134    Não pode recair sobre a Comissão, apenas com base no princípio da cooperação leal, nenhuma outra obrigação autónoma que lhe confira competência para agir em conformidade com o convite que lhe foi dirigido pela demandante.

135    Decorre das considerações anteriores que a presente alegação deve ser julgada improcedente.
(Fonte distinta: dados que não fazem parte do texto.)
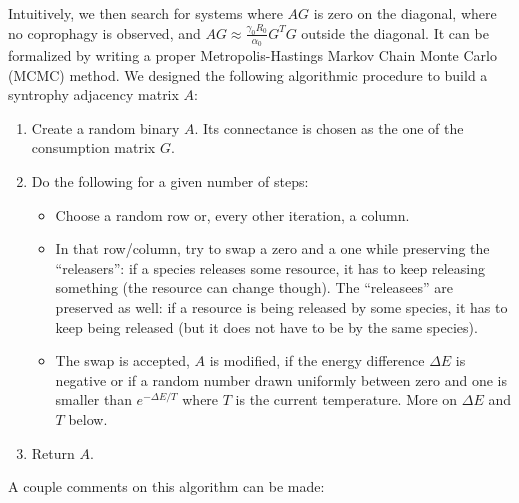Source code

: \documentclass[12pt, titlepage]{report}
\begin{document}
Intuitively, we then search for systems where $AG$ is zero on the diagonal, \ie where no coprophagy is observed, and $AG \approx \frac{\gamma_0R_0}{\alpha_0}G^TG$ outside the diagonal. It can be formalized by writing a proper Metropolis-Hastings Markov Chain Monte Carlo (MCMC) method. We designed the following algorithmic procedure to build a syntrophy adjacency matrix $A$:
\begin{enumerate}
\item Create a random binary $A$. Its connectance is chosen as the one of the consumption matrix $G$.
\item Do the following for a given number of steps:
\begin{itemize}
\item Choose a random row or, every other iteration, a column.
\item In that row/column, try to swap a zero and a one while preserving the ``releasers'': if a species releases some resource, it has to keep releasing something (the resource can change though). The ``releasees'' are preserved as well: if a resource is being released by some species, it has to keep being released (but it does not have to be by the same species).
\item The swap is accepted, \ie $A$ is modified, if the energy difference $\Delta E$ is negative or if a random number drawn uniformly between zero and one is smaller than $e^{-\Delta E/T}$ where $T$ is the current temperature. More on $\Delta E$ and $T$ below.
\end{itemize}
\item Return $A$.
\end{enumerate}
A couple comments on this algorithm can be made:
\end{document}
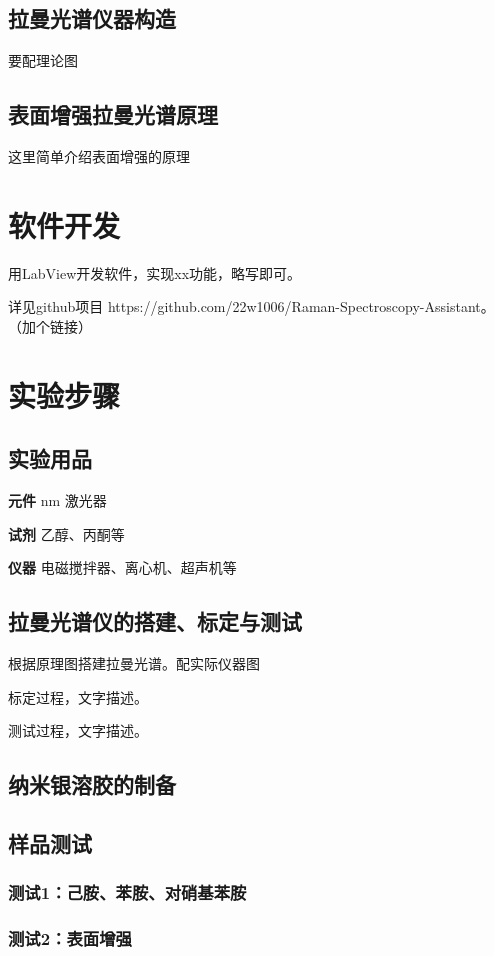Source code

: \documentclass[UTF8]{article}
\begin{document}
	\subsection{拉曼光谱仪器构造}
	要配理论图

	\subsection{表面增强拉曼光谱原理}
	这里简单介绍表面增强的原理


	\section{软件开发}
	用LabView开发软件，实现xx功能，略写即可。
	
	详见github项目 https://github.com/22w1006/Raman-Spectroscopy-Assistant。（加个链接）
	
	
	\section{实验步骤}
	\subsection{实验用品}
	\textbf{元件}  nm 激光器
	
	\textbf{试剂} \quad 乙醇、丙酮等
	
	\textbf{仪器} \quad 电磁搅拌器、离心机、超声机等

	\subsection{拉曼光谱仪的搭建、标定与测试}
	根据原理图搭建拉曼光谱。配实际仪器图

	标定过程，文字描述。

	测试过程，文字描述。

	\subsection{纳米银溶胶的制备}

	\subsection{样品测试}
	\subsubsection{测试1：己胺、苯胺、对硝基苯胺}
	\subsubsection{测试2：表面增强}
\end{document}
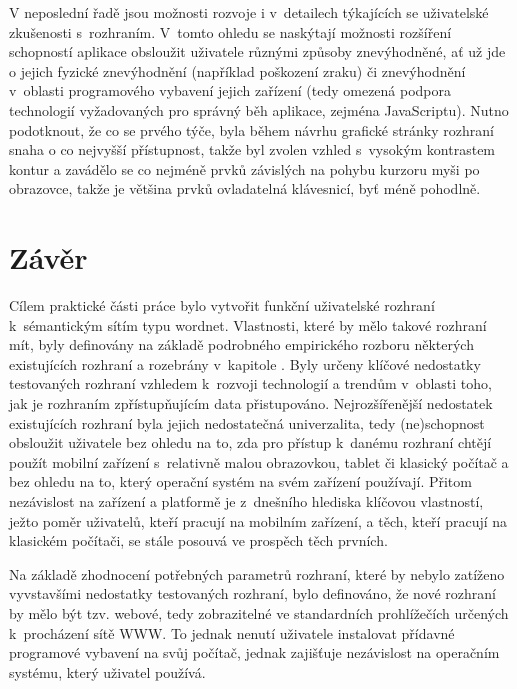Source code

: \documentclass[a4paper,11pt,openany,twoside]{book}
\newcommand{\itNameRef}[1]{\textit{\nameref{#1}}}
\begin{document}
			V neposlední řadě jsou možnosti rozvoje i v~detailech týkajících se uživatelské zkušenosti s~rozhraním. V~tomto ohledu se naskýtají možnosti rozšíření schopností aplikace obsloužit uživatele různými způsoby znevýhodněné, ať už jde o jejich fyzické znevýhodnění (například poškození zraku) či znevýhodnění v~oblasti programového vybavení jejich zařízení (tedy omezená podpora technologií vyžadovaných pro správný běh aplikace, zejména JavaScriptu). Nutno podotknout, že co se prvého týče, byla během návrhu grafické stránky rozhraní snaha o co nejvyšší přístupnost, takže byl zvolen vzhled s~vysokým kontrastem kontur a zavádělo se co nejméně prvků závislých na pohybu kurzoru myši po obrazovce, takže je většina prvků ovladatelná klávesnicí, byť méně pohodlně. 

		\chapter*{Závěr}\label{zaver}



			Cílem praktické části práce bylo vytvořit funkční uživatelské rozhraní k~sémantickým sítím typu wordnet. Vlastnosti, které by mělo takové rozhraní mít, byly definovány na základě podrobného empirického rozboru některých existujících rozhraní a rozebrány v~kapitole \itNameRef{cha:navrh}. Byly určeny klíčové nedostatky testovaných rozhraní vzhledem k~rozvoji technologií a trendům v~oblasti toho, jak je rozhraním zpřístupňujícím data přistupováno. Nejrozšířenější nedostatek existujících rozhraní byla jejich nedostatečná univerzalita, tedy (ne)schopnost obsloužit uživatele bez ohledu na to, zda pro přístup k~danému rozhraní chtějí použít mobilní zařízení s~relativně malou obrazovkou, tablet či klasický počítač a bez ohledu na to, který operační systém na svém zařízení používají. Přitom nezávislost na zařízení a platformě je z~dnešního hlediska klíčovou vlastností, ježto poměr uživatelů, kteří pracují na mobilním zařízení, a těch, kteří pracují na klasickém počítači, se stále posouvá ve prospěch těch prvních.

			Na základě zhodnocení potřebných parametrů rozhraní, které by nebylo zatíženo vyvstavšími nedostatky testovaných rozhraní, bylo definováno, že nové rozhraní by mělo být tzv. webové, tedy zobrazitelné ve standardních prohlížečích určených k~procházení sítě WWW. To jednak nenutí uživatele instalovat přídavné programové vybavení na svůj počítač, jednak zajišťuje nezávislost na operačním systému, který uživatel používá. 
\end{document}
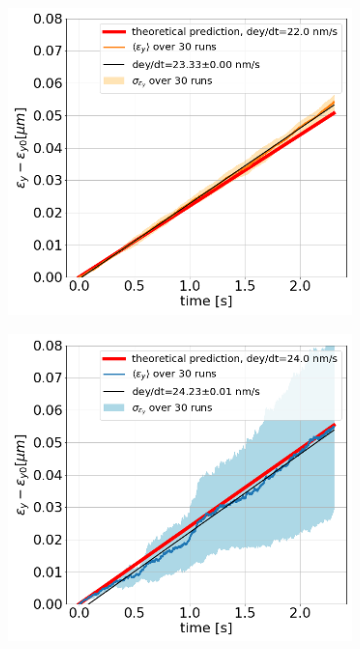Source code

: \begin{figure}[htp]
    \centering
    \begin{subfigure}{.45\textwidth}
        \centering
        \includegraphics[width=.95\linewidth]{images/Ch6/study_1_AN_sixtracklib_kicks.png}  
    \end{subfigure}
    \begin{subfigure}{.45\textwidth}
        \centering
        \includegraphics[width=.95\linewidth]{images/Ch6/study_1_PN_sixtracklib_kicks.png}

\end{subfigure}
\end{figure}
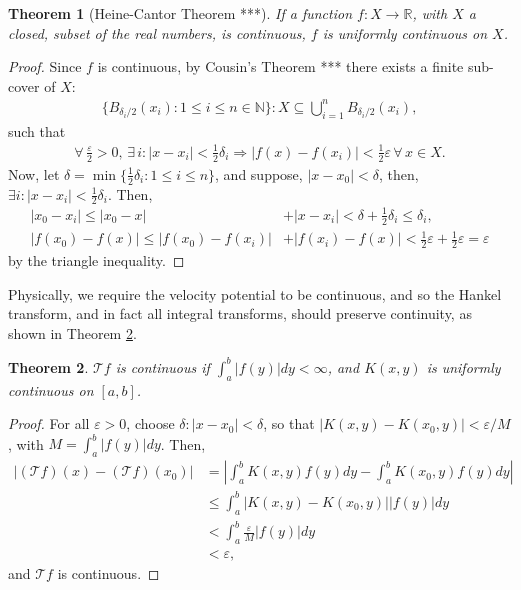 \documentclass[12pt]{article}
\newtheorem{theorem}{Theorem}[section]
\begin{document}
\begin{theorem}[Heine-Cantor Theorem ***]
If a function $f: X \rightarrow \mathbb{R}$, with $X$ a closed, subset of the real numbers, is continuous, $f$ is uniformly continuous on $X$.
\label{thm:uniform}
\end{theorem}
\begin{proof}
Since $f$ is continuous, by Cousin's Theorem *** there exists a finite sub-cover of $X$:
\begin{align*}
\{ B_{\delta_i/2} (x_i) : 1 \leq i \leq n \in \mathbb{N} \} : X \subseteq \bigcup_{i=1}^n B_{\delta_i/2}(x_i),
\end{align*}
such that
\begin{align*}
\forall \, \frac{\varepsilon}{2} > 0, \, \exists \, i : |x-x_i| < \frac{1}{2} \delta_i \Rightarrow |f(x)-f(x_i)| < \frac{1}{2}\varepsilon \, \forall \, x \in X.
\end{align*}
Now, let $\delta = \min \{ \frac{1}{2} \delta_i : 1 \leq i \leq n \}$, and suppose, $|x-x_0| < \delta$, then, $\exists i : |x-x_i| < \frac{1}{2}\delta_i$.  Then,
\begin{align*}
|x_0-x_i| \leq |x_0-x| &+ |x-x_i| < \delta + \frac{1}{2}\delta_i \leq \delta_i, \\
|f(x_0)-f(x)| \leq |f(x_0)-f(x_i)| &+ |f(x_i)-f(x)| < \frac{1}{2}\varepsilon + \frac{1}{2}\varepsilon = \varepsilon
\end{align*}
by the triangle inequality.
\end{proof}

Physically, we require the velocity potential to be continuous, and so the Hankel transform, and in fact all integral transforms, should preserve continuity, as shown in Theorem \ref{thm:continuity}.

\begin{theorem}
\label{thm:continuity}
$\mathcal{T}f$ is continuous if $\int_a^b |f(y)| dy < \infty$, and $K(x,y)$ is uniformly continuous on $[a,b]$.
\end{theorem}
\begin{proof}
For all $\varepsilon > 0$, choose $\delta : |x - x_0| < \delta$, so that $|K(x,y) - K(x_0,y)| < \varepsilon/M$, with $M = \int_a^b |f(y)| dy$. Then,
\begin{align*}
|(\mathcal{T}f)(x) - (\mathcal{T}f)(x_0)| &= \left| \int_a^b K(x,y)f(y) dy - \int_a^b K(x_0,y)f(y) dy \right| \\
&\leq \int_a^b |K(x,y) - K(x_0,y)||f(y)| dy \\
&< \int_a^b \frac{\varepsilon}{M} |f(y)| dy \\
&< \varepsilon,
\end{align*}
and $\mathcal{T}f$ is continuous.
\end{proof}
\end{document}
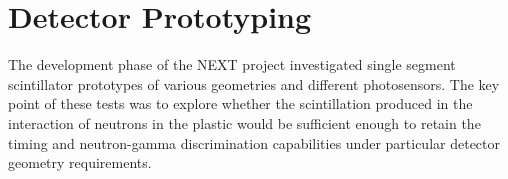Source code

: %
%
%
%
%
%
%
%
%
%
%
%
%
%
%
%
%
%
%
%
%


\section{Detector Prototyping}
The development phase of the NEXT project investigated single segment scintillator prototypes of various geometries and different photosensors. The key point of these tests was to explore whether the scintillation produced in the interaction of neutrons in the plastic would be sufficient enough to retain the timing and neutron-gamma discrimination capabilities under particular detector geometry requirements.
4)      Quanto às competências relacionadas com a obrigação de evitar a fragmentação do mercado interno a fim de garantir o efeito útil da iniciativa de harmonização da banda de frequências de 2 GHz dedicada aos MSS

136    Quanto às alegações da demandante relativas à obrigação de a Comissão adotar, em resposta ao seu convite para agir, um ato com o objetivo de preservar o mercado interno dos MSS, a demandante, apoiada pelo Reino dos Países Baixos e pela Eutelsat, considera que a Comissão dispõe efetivamente de competências autónomas destinadas a evitar a fragmentação do mercado interno que ocorreria se as ARN decidissem, por sua iniciativa, autorizar a Inmarsat a utilizar a banda de frequências de 2 GHz para uma nova finalidade. Considera que essas competências resultam do artigo 9.o, n.o 2, terceiro parágrafo, da decisão MSS, do artigo 19.o da diretiva‑quadro, do considerando 35 da diretiva autorização e do artigo 114.o TFUE lido em conjugação com o artigo 1.o, n.o 1, e os considerandos 5, 12 e 14 da decisão MSS.

137    A este respeito, importa sublinhar que as competências exclusivas explicitamente confiadas à Comissão no âmbito da gestão dos MSS, que consistem em harmonizar as finalidades da utilização da banda de frequências de 2 GHz e em selecionar os operadores através do procedimento comum para utilizar esta banda segundo as finalidades assim harmonizadas, se inscrevem num contexto regulamentar mais lato cujo objetivo é criar um mercado único para a utilização harmonizada de certas radiofrequências, como decorre, nomeadamente, do artigo 8.o da diretiva‑quadro e do artigo 8.o da diretiva autorização. Como resulta dos considerandos 11 a 13 da decisão MSS, o caráter transfronteiriço intrínseco dos MSS que asseguram as comunicações via satélite justificou a atribuição, a título excecional, destas competências exclusivas especificamente à Comissão.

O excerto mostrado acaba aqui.